Lund v. Myers (7/16/13)

We blogged the Court of Appeals’ opinion here; go there for the facts.The Supreme Court vacates that decision, largely undoes the damage it caused, and gives some fairly clear directions on how to deal with the problem.

Rule 26(1)(f)(2) does not require the return of allegedly-privileged documents produced inadvertently. The party receiving the documents may return them, destroy them, or, if the party wants a ruling on them, file them under seal.

If the documents are filed under seal the trial court may not look at them until “the receiving party makes a factual showing to support a reasonable, good-faith belief that the document is not privileged.” (That involves briefing by both sides and since the trial judge in this case did not wait that long the case is remanded.)

How can the receiving party know enough about the documents to make such a showing? The rule’s prohibition on the “use” of the documents “does not preclude filing the documents with the court under seal and other conduct allowed by the rules” (our emphasis). The rule allows the party to “present to the court” . . . “the questions of privilege and waiver.” The opinion does not specifically say “you can examine the documents enough to figure out if they’re really privileged” but that seems to be the lesson we’re to draw. “Although . . . these actions involve a literal “use” of the documents, Rule 26(1)(f)(2) contemplates that the privilege claim may be ‘resolved’ through such use.”

If a proper showing is made, an in camera review determines if the documents are privileged. As to who should do that, “the trial judge should consider whether another judicial officer [note that it doesn’t say “judge”] should conduct the review in light of the possibility that a review of privileged documents may be so prejudicial as to require the judge’s recusal. If the trial judge conducts the review and upholds the privilege claim, the judge should consider whether recusal is then necessary.”

(link to opinion)

Thomas v. Montelucia Villas L.L. C. (6/14/13)

We blogged the Court of Appeals opinion here; go there for the facts. The Supreme Court disagrees with the Court of Appeals, deciding that Montelucia does after all have to prove its ability to perform before it can retain the earnest money.

The rule is salutary but the court sullies it by playing games with words, suggesting that the issue is whether “a defendant who seeks to retain damages” must show ability to perform. To call the benefits received by one party under a contract “damages” when the other decides to repudiate it is spin, not analysis.
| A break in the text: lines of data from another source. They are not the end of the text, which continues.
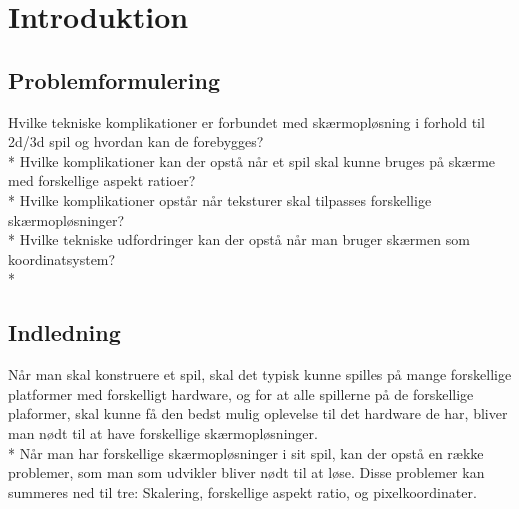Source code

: \documentclass[Main.tex]{introduktion}
\begin{document}
\chapter{Introduktion}

			
\section{Problemformulering}
Hvilke tekniske komplikationer er forbundet med skærmopløsning i forhold til 2d/3d spil og hvordan kan de forebygges?\\*
Hvilke komplikationer kan der opstå når et spil skal kunne bruges på skærme med forskellige aspekt ratioer?\\*
Hvilke komplikationer opstår når teksturer skal tilpasses forskellige skærmopløsninger?\\*
Hvilke tekniske udfordringer kan der opstå når man bruger skærmen som koordinatsystem?\\*
		
\section{Indledning}

Når man skal konstruere et spil, skal det typisk kunne spilles på mange forskellige platformer med forskelligt hardware, og for at alle spillerne på de forskellige plaformer, skal kunne få den bedst mulig oplevelse til det hardware de har, bliver man nødt til at have forskellige skærmopløsninger.\\* 
Når man har forskellige skærmopløsninger i sit spil, kan der opstå en række problemer, som man som udvikler bliver nødt til at løse. Disse problemer kan summeres ned til tre: Skalering, forskellige aspekt ratio, og pixelkoordinater.		
	
\end{document}
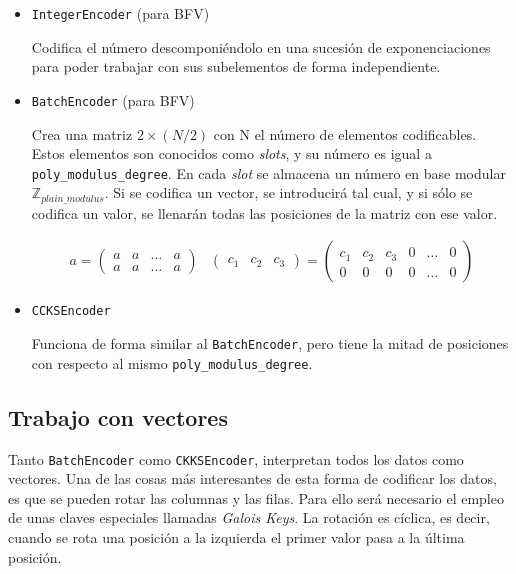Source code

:\begin{itemize}
    \item \verb|IntegerEncoder| (para BFV)

    Codifica el número descomponiéndolo en una sucesión de exponenciaciones para poder trabajar con sus subelementos de forma independiente.

    \item \verb|BatchEncoder| (para BFV)

    Crea una matriz $2 \times (N/2)$ con N el número de elementos codificables. Estos elementos son conocidos como \textit{slots}, y su número es igual a \verb|poly_modulus_degree|. En cada \textit{slot} se almacena un número en base modular $\mathbb{Z}_{plain\_modulus}$. Si se codifica un vector, se introducirá tal cual, y si sólo se codifica un valor, se llenarán todas las posiciones de la matriz con ese valor.

    \begin{gather}
        a =
        \begin{pmatrix}
        a & a & \hdots & a \\
        a & a & \hdots & a
        \end{pmatrix} &
        \begin{pmatrix}
        c_1 & c_2 & c_3
        \end{pmatrix}
        =
        \begin{pmatrix}
        c_1 & c_2   & c_3   & 0     & \hdots & 0 \\
        0   & 0     & 0     & 0     & \hdots & 0
        \end{pmatrix}
    \end{gather}

    \item \verb|CCKSEncoder|

    Funciona de forma similar al \verb|BatchEncoder|, pero tiene la mitad de posiciones con respecto al mismo \verb|poly_modulus_degree|.
\end{itemize}{}

\subsection{Trabajo con vectores}

Tanto \verb|BatchEncoder| como \verb|CKKSEncoder|, interpretan todos los datos como vectores. Una de las cosas más interesantes de esta forma de codificar los datos, es que se pueden rotar las columnas y las filas. Para ello será necesario el empleo de unas claves especiales llamadas \textit{Galois Keys}. La rotación es cíclica, es decir, cuando se rota una posición a la izquierda el primer valor pasa a la última posición.

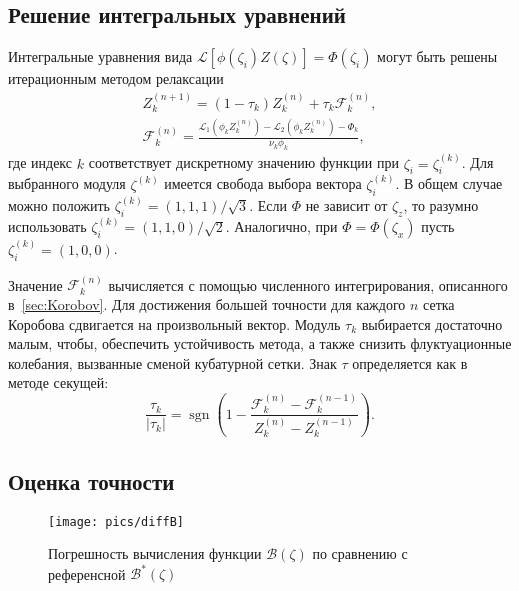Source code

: \documentclass[a4paper,12pt]{article}
\DeclareMathOperator{\sgn}{sgn}
\begin{document}
\subsection{Решение интегральных уравнений}\label{sec:int_equations}

Интегральные уравнения вида \(\mathcal{L}[\phi(\zeta_i)Z(\zeta)] = \Phi(\zeta_i)\)
могут быть решены итерационным методом релаксации
\begin{gather}\label{eq:relax_method}
    Z_k^{(n+1)} = (1-\tau_k)Z_k^{(n)} + \tau_k\mathcal{F}_k^{(n)}, \\
    \mathcal{F}_k^{(n)} = \frac{\mathcal{L}_1(\phi_k Z_k^{(n)}) - \mathcal{L}_2(\phi_k Z_k^{(n)}) - \Phi_k}{\nu_k\phi_k},
\end{gather}
где индекс \(k\) соответствует дискретному значению функции при \(\zeta_i=\zeta_i^{(k)}\).
Для выбранного модуля \(\zeta^{(k)}\) имеется свобода выбора вектора \(\zeta_i^{(k)}\).
В общем случае можно положить \(\zeta_i^{(k)} = (1,1,1)/\sqrt3\).
Если \(\Phi\) не зависит от \(\zeta_z\), то разумно использовать \(\zeta_i^{(k)} = (1,1,0)/\sqrt2\).
Аналогично, при \(\Phi=\Phi(\zeta_x)\) пусть \(\zeta_i^{(k)} = (1,0,0)\).

Значение \(\mathcal{F}_k^{(n)}\) вычисляется с помощью численного интегрирования, описанного в~\ref{sec:Korobov}.
Для достижения большей точности для каждого \(n\) сетка Коробова сдвигается на произвольный вектор.
Модуль \(\tau_k\) выбирается достаточно малым, чтобы, обеспечить устойчивость метода,
а также снизить флуктуационные колебания, вызванные сменой кубатурной сетки.
Знак \(\tau\) определяется как в методе секущей:
\begin{equation}\label{eq:secant_method}
    \frac{\tau_k}{|\tau_k|} = \sgn\left(1-\frac{\mathcal{F}_k^{(n)} - \mathcal{F}_k^{(n-1)}}{Z_k^{(n)}-Z_k^{(n-1)}}\right).
\end{equation}

\subsection{Оценка точности}

\begin{figure}
    \centering
    \begin{minipage}[b]{0.5\textwidth}
        \centering
        \texttt{[image: pics/diffB]}
        \caption{Погрешность вычисления функции \(\mathcal{B}(\zeta)\)
            по сравнению с референсной \(\mathcal{B}^*(\zeta)\)}
        \label{fig:diffB}
    \end{minipage}%
    \begin{minipage}[b]{0.5\textwidth}
    \end{minipage}
\end{figure}
\end{document}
On remand Montelucia must prove that it was ready to perform in order to keep the earnest money. For some reason the court seems uneasy about this since it spends several paragraphs explaining that this earnest money wasn’t, contrary to the contract language and Montelucia’s claim, really earnest money, it was progress payments. Maybe that’s right but since when is it for the Supreme Court to resolve disputed facts? This was a contract – the money’s function was what the parties intended it to be. And what does all this mean to the analysis – if it really was “earnest money” would it not be “damages?” Apparently not, because the court tells us that earnest money “typically” remains in escrow and “usually” does not finance construction. But what if it doesn’t and does, respectively?

(link to opinion)

Baker v. University Physicans (3/12/13)

We blogged the Court of Appeal’s opinion here. Go there for the facts. The Supreme Court’s disposition is the same but it analyzes the statute differently.

Principally, it holds that “specialty” includes subspecialty. The trial court was correct that Plaintiff’s expert had to be a pediatrician with a subspecialty in hematology/oncology.

While the court says that a “specialist” is one who is board-certified it doesn’t’ say anything about using web sites to make that determination, much less to decide appeals. It also decides that 12-2604 requires an expert in the same specialty only when the care or treatment was within that specialty. And it concludes that in order for the defendant doctor to qualify as a specialist he or she must have spent the majority of time practicing that specialty. That’s because the statute requires the plaintiff’s expert to have done so; the logic eludes us.

The court also holds the statute constitutional against various challenges.

The court vacates CA1’s opinion except insofar as that opinion vacated the judgment and remanded to give Plaintiff another bite of the apple. Why do that if the trial court’s ruling was correct? The Supreme Court mentions that it “declined to review” that issue. Its interesting to know that the disposition of a case is a separate issue. That confirms something we’ve said before in another context – though back then we thought we were being satirical: the disposition of an appeal isn’t the logical procedural consequence of the holding, its whatever the court wants to do.